117話
慌ててアリカが止めに入った。お互い、毛布ははだけてしまった。傷だらけの肌が露出する。
「ちょっとちょっと。アリカが言うのもなんだけどさ。無理でしょ。どう考えても。腐ってる」
元はといえば自分の家のもの。自分の責任。いつ買ったのかもわからない野菜。農家の人ごめんなさい。ジルフィアといると、こんなことも考えてしまう。
真顔でなんの疑いもなく、野菜スープでも煮込もうか、と考えていたジルフィアは、作業をストップさせられて目を丸くした。
「胃に入ればなんでも一緒でしょ? あ、栄養とか気にするタイプ?」
大丈夫、トマトは万能だから、となぜか自信満々に作業再開。適当に切って鍋に放り込み、水や調味料も適当。そもそも、なんの調味料なのかもわからないが、あったから投入した。
「……ひとりで食べてね。アリカはエナドリでいい……」
冷蔵庫に常備してあるエナジードリンクをひとつ開けて飲む。喉元を過ぎる爽快感と、ガツンとくるガラナのテイスト。覚醒する脳が、昨日までになかったこの家の異物を再度診断する。
(見た目は普通なのに……色々ぶっ飛んでる。

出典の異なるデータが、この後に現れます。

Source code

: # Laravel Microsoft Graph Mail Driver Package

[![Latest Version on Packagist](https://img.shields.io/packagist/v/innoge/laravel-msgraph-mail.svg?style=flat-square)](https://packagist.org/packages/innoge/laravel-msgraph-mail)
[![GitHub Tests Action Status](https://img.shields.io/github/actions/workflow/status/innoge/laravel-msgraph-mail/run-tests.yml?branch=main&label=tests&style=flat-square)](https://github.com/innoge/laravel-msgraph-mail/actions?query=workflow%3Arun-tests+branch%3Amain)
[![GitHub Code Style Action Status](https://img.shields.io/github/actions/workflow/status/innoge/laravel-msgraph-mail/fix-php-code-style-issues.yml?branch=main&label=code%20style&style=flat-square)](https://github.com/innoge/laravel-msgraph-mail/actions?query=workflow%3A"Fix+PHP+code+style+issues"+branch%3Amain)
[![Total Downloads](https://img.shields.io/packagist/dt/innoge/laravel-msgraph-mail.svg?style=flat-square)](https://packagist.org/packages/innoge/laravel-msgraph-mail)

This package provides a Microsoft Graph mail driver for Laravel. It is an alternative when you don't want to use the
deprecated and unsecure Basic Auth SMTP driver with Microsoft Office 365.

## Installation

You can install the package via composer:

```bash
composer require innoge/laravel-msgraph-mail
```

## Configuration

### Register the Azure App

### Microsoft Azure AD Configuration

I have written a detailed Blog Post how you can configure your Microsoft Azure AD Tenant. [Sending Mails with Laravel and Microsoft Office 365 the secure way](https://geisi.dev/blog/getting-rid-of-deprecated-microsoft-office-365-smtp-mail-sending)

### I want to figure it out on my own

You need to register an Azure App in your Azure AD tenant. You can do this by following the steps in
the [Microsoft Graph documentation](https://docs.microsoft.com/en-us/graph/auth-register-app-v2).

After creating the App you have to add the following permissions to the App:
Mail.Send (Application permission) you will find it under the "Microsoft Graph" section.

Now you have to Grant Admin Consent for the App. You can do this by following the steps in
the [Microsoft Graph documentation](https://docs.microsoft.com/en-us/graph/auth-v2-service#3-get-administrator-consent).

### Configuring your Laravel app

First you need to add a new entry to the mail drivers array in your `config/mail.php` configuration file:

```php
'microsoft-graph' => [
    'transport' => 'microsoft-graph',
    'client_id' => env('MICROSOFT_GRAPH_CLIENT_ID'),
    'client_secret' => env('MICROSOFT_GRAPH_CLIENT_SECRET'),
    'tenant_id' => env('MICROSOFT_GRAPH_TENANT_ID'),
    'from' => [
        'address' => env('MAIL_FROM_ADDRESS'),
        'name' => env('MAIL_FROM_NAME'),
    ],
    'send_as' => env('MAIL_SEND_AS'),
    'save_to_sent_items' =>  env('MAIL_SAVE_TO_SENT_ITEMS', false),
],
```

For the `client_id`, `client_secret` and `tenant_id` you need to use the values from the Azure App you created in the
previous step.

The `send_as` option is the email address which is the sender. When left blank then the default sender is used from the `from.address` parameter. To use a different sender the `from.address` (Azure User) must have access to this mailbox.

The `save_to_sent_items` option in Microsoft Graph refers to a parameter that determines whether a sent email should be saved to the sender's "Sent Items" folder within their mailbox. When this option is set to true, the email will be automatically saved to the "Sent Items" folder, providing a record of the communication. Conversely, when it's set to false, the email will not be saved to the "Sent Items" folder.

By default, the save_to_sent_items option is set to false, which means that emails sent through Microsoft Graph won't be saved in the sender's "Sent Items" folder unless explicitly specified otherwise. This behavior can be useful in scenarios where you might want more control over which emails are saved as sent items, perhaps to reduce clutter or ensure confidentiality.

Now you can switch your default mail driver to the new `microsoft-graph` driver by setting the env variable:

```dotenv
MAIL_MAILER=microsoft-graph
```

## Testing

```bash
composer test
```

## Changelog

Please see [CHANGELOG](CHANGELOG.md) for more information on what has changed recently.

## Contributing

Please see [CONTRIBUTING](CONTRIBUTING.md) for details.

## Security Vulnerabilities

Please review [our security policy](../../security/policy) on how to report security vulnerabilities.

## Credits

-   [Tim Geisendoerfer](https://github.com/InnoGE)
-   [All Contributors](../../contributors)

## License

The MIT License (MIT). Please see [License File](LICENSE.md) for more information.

一体どんな生活をしてりゃ、こうなるんだ?)
学院に通っているということは、日常生活は送れているということ。アリカも褒められたものではないが、制服以外は目立たないようにしている。というか、私服可の学校なんだから、服装についてとやかく言われる筋合いはない。
ほぼ水のような野菜スープが完成すると、ジルフィアはマグカップで掬い、飲む。